→ **WHAT YOU SHOULD DO**
Where in the listing does the word "dependencies" appear? Report each line that holds it.

※ ※ ※

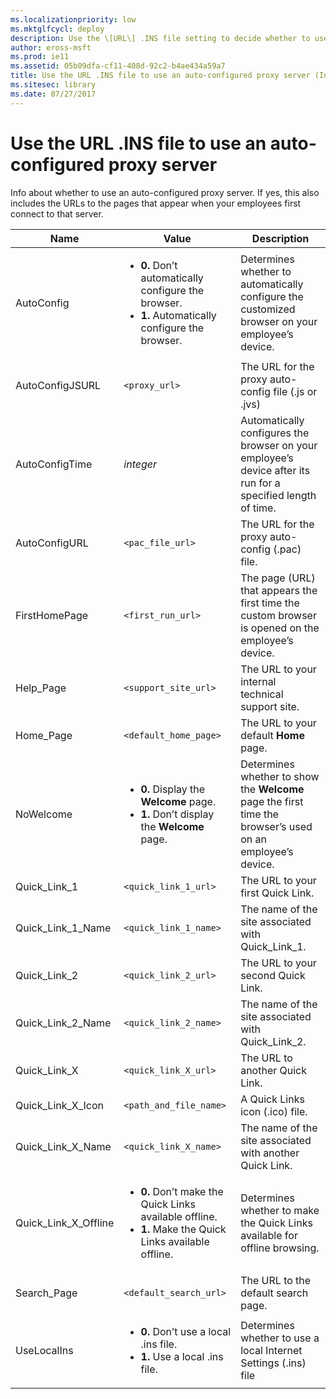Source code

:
 ```yaml
---
ms.localizationpriority: low
ms.mktglfcycl: deploy
description: Use the \[URL\] .INS file setting to decide whether to use an auto-configured proxy server.
author: eross-msft
ms.prod: ie11
ms.assetid: 05b09dfa-cf11-408d-92c2-b4ae434a59a7
title: Use the URL .INS file to use an auto-configured proxy server (Internet Explorer Administration Kit 11 for IT Pros)
ms.sitesec: library
ms.date: 07/27/2017
---
```



# Use the URL .INS file to use an auto-configured proxy server
Info about whether to use an auto-configured proxy server. If yes, this also includes the URLs to the pages that appear when your employees first connect to that server.

|Name |Value |Description |
|-----|------|------------|
|AutoConfig |<ul><li>**0.** Don’t automatically configure the browser.</li><li>**1.** Automatically configure the browser.</li></ul> |Determines whether to automatically configure the customized browser on your employee’s device. |
|AutoConfigJSURL |`<proxy_url>` |The URL for the proxy auto-config file (.js or .jvs) |
|AutoConfigTime |*integer* |Automatically configures the browser on your employee’s device after its run for a specified length of time. |
|AutoConfigURL |`<pac_file_url>` |The URL for the proxy auto-config (.pac) file. |
|FirstHomePage |`<first_run_url>` |The page (URL) that appears the first time the custom browser is opened on the employee’s device. |
|Help_Page |`<support_site_url>` |The URL to your internal technical support site. |
|Home_Page |`<default_home_page>` |The URL to your default **Home** page. |
|NoWelcome |<ul><li>**0.** Display the **Welcome** page.</li><li>**1.** Don’t display the **Welcome** page.</li></ul> |Determines whether to show the **Welcome** page the first time the browser’s used on an employee’s device. |
|Quick_Link_1 |`<quick_link_1_url>` |The URL to your first Quick Link. |
|Quick_Link_1_Name |`<quick_link_1_name>` |The name of the site associated with Quick_Link_1. |
|Quick_Link_2 |`<quick_link_2_url>` |The URL to your second Quick Link. |
|Quick_Link_2_Name |`<quick_link_2_name>` |The name of the site associated with Quick_Link_2. |
|Quick_Link_X |`<quick_link_X_url>` |The URL to another Quick Link. |
|Quick_Link_X_Icon |`<path_and_file_name>` |A Quick Links icon (.ico) file. |
|Quick_Link_X_Name |`<quick_link_X_name>` |The name of the site associated with another Quick Link. |
|Quick_Link_X_Offline |<ul><li>**0.** Don’t make the Quick Links available offline.</li><li>**1.** Make the Quick Links available offline.</li></ul> |Determines whether to make the Quick Links available for offline browsing. |
|Search_Page |`<default_search_url>` |The URL to the default search page. |
|UseLocalIns |<ul><li>**0.** Don’t use a local .ins file.</li><li>**1.** Use a local .ins file.</li></ul> |Determines whether to use a local Internet Settings (.ins) file |

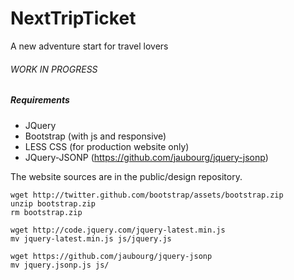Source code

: NextTripTicket
==============

A new adventure start for travel lovers

###### WORK IN PROGRESS

##### Requirements

* JQuery
* Bootstrap (with js and responsive)
* LESS CSS (for production website only)
* JQuery-JSONP (https://github.com/jaubourg/jquery-jsonp)

The website sources are in the public/design repository.

```shell
wget http://twitter.github.com/bootstrap/assets/bootstrap.zip
unzip bootstrap.zip
rm bootstrap.zip

wget http://code.jquery.com/jquery-latest.min.js
mv jquery-latest.min.js js/jquery.js

wget https://github.com/jaubourg/jquery-jsonp
mv jquery.jsonp.js js/
```

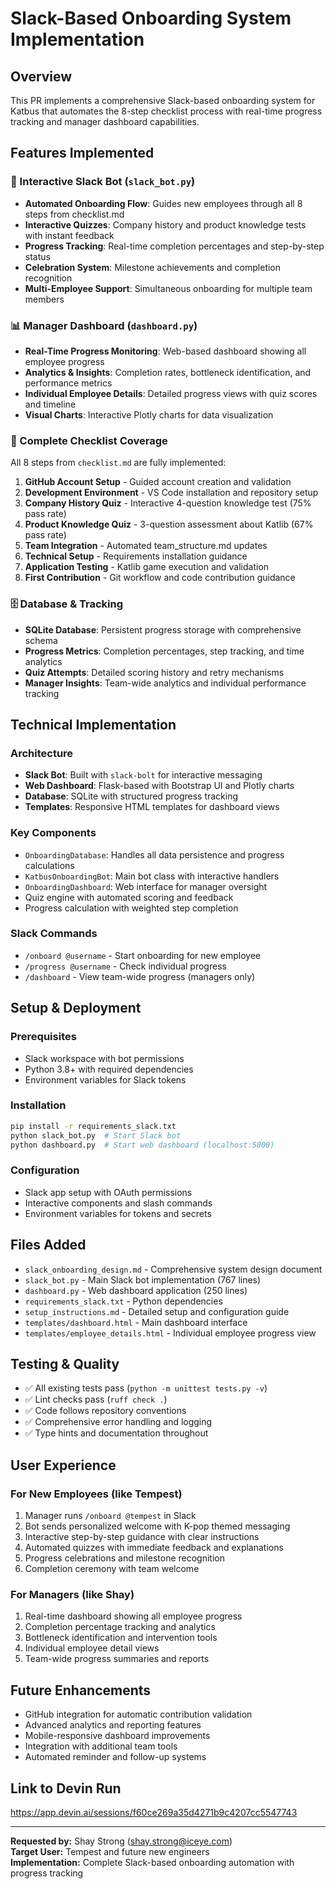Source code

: # Slack-Based Onboarding System Implementation

## Overview
This PR implements a comprehensive Slack-based onboarding system for Katbus that automates the 8-step checklist process with real-time progress tracking and manager dashboard capabilities.

## Features Implemented

### 🤖 Interactive Slack Bot (`slack_bot.py`)
- **Automated Onboarding Flow**: Guides new employees through all 8 steps from checklist.md
- **Interactive Quizzes**: Company history and product knowledge tests with instant feedback
- **Progress Tracking**: Real-time completion percentages and step-by-step status
- **Celebration System**: Milestone achievements and completion recognition
- **Multi-Employee Support**: Simultaneous onboarding for multiple team members

### 📊 Manager Dashboard (`dashboard.py`)
- **Real-Time Progress Monitoring**: Web-based dashboard showing all employee progress
- **Analytics & Insights**: Completion rates, bottleneck identification, and performance metrics
- **Individual Employee Details**: Detailed progress views with quiz scores and timeline
- **Visual Charts**: Interactive Plotly charts for data visualization

### 🎯 Complete Checklist Coverage
All 8 steps from `checklist.md` are fully implemented:
1. **GitHub Account Setup** - Guided account creation and validation
2. **Development Environment** - VS Code installation and repository setup
3. **Company History Quiz** - Interactive 4-question knowledge test (75% pass rate)
4. **Product Knowledge Quiz** - 3-question assessment about Katlib (67% pass rate)
5. **Team Integration** - Automated team_structure.md updates
6. **Technical Setup** - Requirements installation guidance
7. **Application Testing** - Katlib game execution and validation
8. **First Contribution** - Git workflow and code contribution guidance

### 🗄️ Database & Tracking
- **SQLite Database**: Persistent progress storage with comprehensive schema
- **Progress Metrics**: Completion percentages, step tracking, and time analytics
- **Quiz Attempts**: Detailed scoring history and retry mechanisms
- **Manager Insights**: Team-wide analytics and individual performance tracking

## Technical Implementation

### Architecture
- **Slack Bot**: Built with `slack-bolt` for interactive messaging
- **Web Dashboard**: Flask-based with Bootstrap UI and Plotly charts
- **Database**: SQLite with structured progress tracking
- **Templates**: Responsive HTML templates for dashboard views

### Key Components
- `OnboardingDatabase`: Handles all data persistence and progress calculations
- `KatbusOnboardingBot`: Main bot class with interactive handlers
- `OnboardingDashboard`: Web interface for manager oversight
- Quiz engine with automated scoring and feedback
- Progress calculation with weighted step completion

### Slack Commands
- `/onboard @username` - Start onboarding for new employee
- `/progress @username` - Check individual progress
- `/dashboard` - View team-wide progress (managers only)

## Setup & Deployment

### Prerequisites
- Slack workspace with bot permissions
- Python 3.8+ with required dependencies
- Environment variables for Slack tokens

### Installation
```bash
pip install -r requirements_slack.txt
python slack_bot.py  # Start Slack bot
python dashboard.py  # Start web dashboard (localhost:5000)
```

### Configuration
- Slack app setup with OAuth permissions
- Interactive components and slash commands
- Environment variables for tokens and secrets

## Files Added
- `slack_onboarding_design.md` - Comprehensive system design document
- `slack_bot.py` - Main Slack bot implementation (767 lines)
- `dashboard.py` - Web dashboard application (250 lines)
- `requirements_slack.txt` - Python dependencies
- `setup_instructions.md` - Detailed setup and configuration guide
- `templates/dashboard.html` - Main dashboard interface
- `templates/employee_details.html` - Individual employee progress view

## Testing & Quality
- ✅ All existing tests pass (`python -m unittest tests.py -v`)
- ✅ Lint checks pass (`ruff check .`)
- ✅ Code follows repository conventions
- ✅ Comprehensive error handling and logging
- ✅ Type hints and documentation throughout

## User Experience

### For New Employees (like Tempest)
1. Manager runs `/onboard @tempest` in Slack
2. Bot sends personalized welcome with K-pop themed messaging
3. Interactive step-by-step guidance with clear instructions
4. Automated quizzes with immediate feedback and explanations
5. Progress celebrations and milestone recognition
6. Completion ceremony with team welcome

### For Managers (like Shay)
1. Real-time dashboard showing all employee progress
2. Completion percentage tracking and analytics
3. Bottleneck identification and intervention tools
4. Individual employee detail views
5. Team-wide progress summaries and reports

## Future Enhancements
- GitHub integration for automatic contribution validation
- Advanced analytics and reporting features
- Mobile-responsive dashboard improvements
- Integration with additional team tools
- Automated reminder and follow-up systems

## Link to Devin Run
https://app.devin.ai/sessions/f60ce269a35d4271b9c4207cc5547743

---

**Requested by:** Shay Strong (shay.strong@iceye.com)  
**Target User:** Tempest and future new engineers  
**Implementation:** Complete Slack-based onboarding automation with progress tracking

※ ※ ※

→ **EXPECTED OUTPUT**
- Python 3.8+ with required dependencies
- `requirements_slack.txt` - Python dependencies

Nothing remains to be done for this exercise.